Working data
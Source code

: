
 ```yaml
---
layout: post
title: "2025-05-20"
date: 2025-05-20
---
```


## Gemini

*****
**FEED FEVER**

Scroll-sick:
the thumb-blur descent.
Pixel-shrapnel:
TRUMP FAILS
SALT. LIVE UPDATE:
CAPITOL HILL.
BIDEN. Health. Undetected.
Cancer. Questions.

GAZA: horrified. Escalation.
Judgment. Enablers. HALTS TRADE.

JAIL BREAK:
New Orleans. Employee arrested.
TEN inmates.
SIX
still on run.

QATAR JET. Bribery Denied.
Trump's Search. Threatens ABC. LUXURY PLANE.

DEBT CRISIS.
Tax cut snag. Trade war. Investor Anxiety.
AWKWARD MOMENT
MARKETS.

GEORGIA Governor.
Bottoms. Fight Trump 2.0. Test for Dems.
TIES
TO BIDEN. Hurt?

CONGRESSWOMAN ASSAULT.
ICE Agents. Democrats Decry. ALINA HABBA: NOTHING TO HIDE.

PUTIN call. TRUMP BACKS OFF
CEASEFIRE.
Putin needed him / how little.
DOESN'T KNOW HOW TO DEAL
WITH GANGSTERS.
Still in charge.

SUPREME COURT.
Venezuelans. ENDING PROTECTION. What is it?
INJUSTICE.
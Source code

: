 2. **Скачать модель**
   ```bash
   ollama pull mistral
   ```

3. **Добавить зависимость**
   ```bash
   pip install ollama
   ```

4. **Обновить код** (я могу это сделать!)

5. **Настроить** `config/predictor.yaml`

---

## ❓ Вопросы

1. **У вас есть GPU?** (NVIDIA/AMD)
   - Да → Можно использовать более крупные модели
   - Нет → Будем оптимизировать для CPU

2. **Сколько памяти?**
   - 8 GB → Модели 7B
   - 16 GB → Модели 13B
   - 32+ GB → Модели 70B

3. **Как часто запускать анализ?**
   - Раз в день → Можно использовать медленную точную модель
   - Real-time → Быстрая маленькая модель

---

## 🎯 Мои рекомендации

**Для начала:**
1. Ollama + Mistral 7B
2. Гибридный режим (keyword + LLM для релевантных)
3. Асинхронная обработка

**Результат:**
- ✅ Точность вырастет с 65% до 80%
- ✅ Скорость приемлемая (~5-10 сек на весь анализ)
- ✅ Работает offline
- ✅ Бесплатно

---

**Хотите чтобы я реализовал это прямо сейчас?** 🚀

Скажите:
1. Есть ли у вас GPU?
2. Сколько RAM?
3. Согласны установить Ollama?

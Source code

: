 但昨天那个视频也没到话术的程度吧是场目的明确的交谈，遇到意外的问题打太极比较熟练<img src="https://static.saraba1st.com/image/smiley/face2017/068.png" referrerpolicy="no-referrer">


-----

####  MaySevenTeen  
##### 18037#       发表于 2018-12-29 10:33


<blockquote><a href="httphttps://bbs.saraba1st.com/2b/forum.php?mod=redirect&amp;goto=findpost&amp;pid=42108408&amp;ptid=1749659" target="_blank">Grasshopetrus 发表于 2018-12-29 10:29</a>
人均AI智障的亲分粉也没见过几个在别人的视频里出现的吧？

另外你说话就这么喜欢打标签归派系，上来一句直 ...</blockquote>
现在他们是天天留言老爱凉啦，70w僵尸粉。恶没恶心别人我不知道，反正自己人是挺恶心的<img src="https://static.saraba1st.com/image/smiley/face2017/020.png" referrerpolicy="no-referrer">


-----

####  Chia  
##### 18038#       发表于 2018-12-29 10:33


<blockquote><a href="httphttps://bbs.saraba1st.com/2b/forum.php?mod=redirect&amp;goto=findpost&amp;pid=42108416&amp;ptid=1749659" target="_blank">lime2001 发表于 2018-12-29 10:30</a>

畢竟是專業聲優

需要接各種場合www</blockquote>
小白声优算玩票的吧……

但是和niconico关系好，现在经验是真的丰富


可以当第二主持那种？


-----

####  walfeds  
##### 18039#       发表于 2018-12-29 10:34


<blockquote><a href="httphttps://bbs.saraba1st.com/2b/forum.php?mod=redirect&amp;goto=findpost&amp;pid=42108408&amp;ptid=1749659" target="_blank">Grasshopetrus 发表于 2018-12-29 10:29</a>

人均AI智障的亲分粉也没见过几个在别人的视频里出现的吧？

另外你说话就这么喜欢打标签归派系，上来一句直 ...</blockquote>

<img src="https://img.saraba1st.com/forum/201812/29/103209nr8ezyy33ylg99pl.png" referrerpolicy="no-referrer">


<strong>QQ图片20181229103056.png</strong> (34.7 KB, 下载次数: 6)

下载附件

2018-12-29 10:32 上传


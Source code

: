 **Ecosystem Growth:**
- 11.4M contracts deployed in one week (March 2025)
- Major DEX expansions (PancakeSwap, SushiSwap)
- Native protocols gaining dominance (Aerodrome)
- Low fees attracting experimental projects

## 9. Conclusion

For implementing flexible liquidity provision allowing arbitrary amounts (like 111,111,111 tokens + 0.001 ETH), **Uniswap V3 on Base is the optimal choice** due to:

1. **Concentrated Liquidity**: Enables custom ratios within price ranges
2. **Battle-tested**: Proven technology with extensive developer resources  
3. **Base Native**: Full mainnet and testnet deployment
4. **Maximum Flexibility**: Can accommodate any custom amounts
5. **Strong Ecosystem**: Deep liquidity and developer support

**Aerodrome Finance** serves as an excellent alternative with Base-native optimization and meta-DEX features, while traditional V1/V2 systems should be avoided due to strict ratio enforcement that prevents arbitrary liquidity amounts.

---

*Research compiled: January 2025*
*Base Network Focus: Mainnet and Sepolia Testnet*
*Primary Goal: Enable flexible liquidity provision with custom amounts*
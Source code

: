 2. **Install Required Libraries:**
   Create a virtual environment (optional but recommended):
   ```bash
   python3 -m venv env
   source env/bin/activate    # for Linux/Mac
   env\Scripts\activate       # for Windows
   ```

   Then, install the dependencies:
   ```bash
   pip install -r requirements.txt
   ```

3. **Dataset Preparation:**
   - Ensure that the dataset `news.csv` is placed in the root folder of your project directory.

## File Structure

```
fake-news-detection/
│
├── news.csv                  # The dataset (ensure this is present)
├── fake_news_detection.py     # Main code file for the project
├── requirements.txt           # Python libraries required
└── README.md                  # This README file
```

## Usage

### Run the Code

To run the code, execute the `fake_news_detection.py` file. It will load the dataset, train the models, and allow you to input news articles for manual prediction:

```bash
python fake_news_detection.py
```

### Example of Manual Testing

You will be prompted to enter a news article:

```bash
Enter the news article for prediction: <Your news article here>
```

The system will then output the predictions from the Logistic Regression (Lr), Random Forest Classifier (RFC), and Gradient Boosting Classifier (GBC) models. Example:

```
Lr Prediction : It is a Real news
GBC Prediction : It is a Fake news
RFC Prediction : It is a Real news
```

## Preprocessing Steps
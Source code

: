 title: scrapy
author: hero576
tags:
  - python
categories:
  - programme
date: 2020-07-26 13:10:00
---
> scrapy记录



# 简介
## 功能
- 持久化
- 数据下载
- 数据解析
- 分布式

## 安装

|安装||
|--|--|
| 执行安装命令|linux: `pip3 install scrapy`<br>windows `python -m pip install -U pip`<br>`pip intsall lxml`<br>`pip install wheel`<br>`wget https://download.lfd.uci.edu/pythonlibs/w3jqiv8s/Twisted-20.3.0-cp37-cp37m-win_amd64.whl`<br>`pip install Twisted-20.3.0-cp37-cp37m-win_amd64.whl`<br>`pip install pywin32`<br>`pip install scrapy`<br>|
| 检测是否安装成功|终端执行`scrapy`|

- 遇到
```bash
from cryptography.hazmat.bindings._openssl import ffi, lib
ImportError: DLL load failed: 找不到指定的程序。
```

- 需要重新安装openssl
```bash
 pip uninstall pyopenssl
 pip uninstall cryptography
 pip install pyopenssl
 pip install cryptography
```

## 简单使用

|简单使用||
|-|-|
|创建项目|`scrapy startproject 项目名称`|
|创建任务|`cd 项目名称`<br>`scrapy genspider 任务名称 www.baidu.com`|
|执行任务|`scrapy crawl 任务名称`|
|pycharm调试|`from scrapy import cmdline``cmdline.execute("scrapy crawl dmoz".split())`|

Description of the task
Check each line of the entries for the string "custom". Copy the lines that have it.

Exercise output
1. **Concentrated Liquidity**: Enables custom ratios within price ranges
4. **Maximum Flexibility**: Can accommodate any custom amounts
*Primary Goal: Enable flexible liquidity provision with custom amounts*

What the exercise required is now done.